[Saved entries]
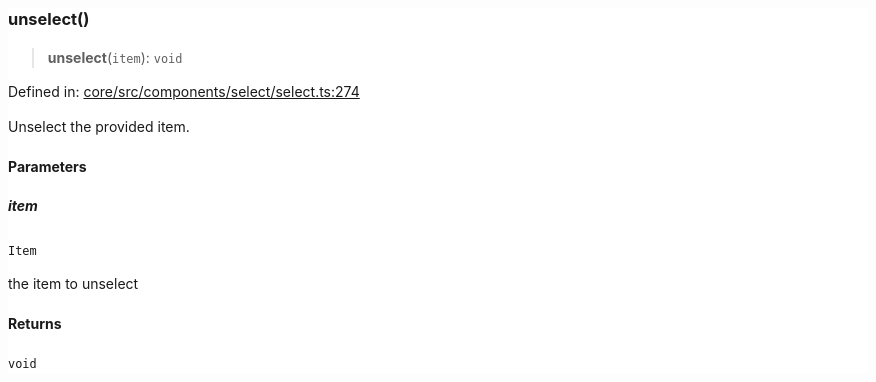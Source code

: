 ### unselect()

> **unselect**(`item`): `void`

Defined in: [core/src/components/select/select.ts:274](https://github.com/AmadeusITGroup/AgnosUI/blob/3d05135937f85030fde1e63d4ec94c81ca25c36b/core/src/components/select/select.ts#L274)

Unselect the provided item.

#### Parameters

##### item

`Item`

the item to unselect

#### Returns

`void`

■ **The problem**:
Although the records include pictures, output only their text, exactly and completely.

■ **Written answer**:
Source code

: ### unselect()

> **unselect**(`item`): `void`

Defined in: [core/src/components/select/select.ts:274](https://github.com/AmadeusITGroup/AgnosUI/blob/3d05135937f85030fde1e63d4ec94c81ca25c36b/core/src/components/select/select.ts#L274)

Unselect the provided item.

#### Parameters

##### item

`Item`

the item to unselect

#### Returns

`void`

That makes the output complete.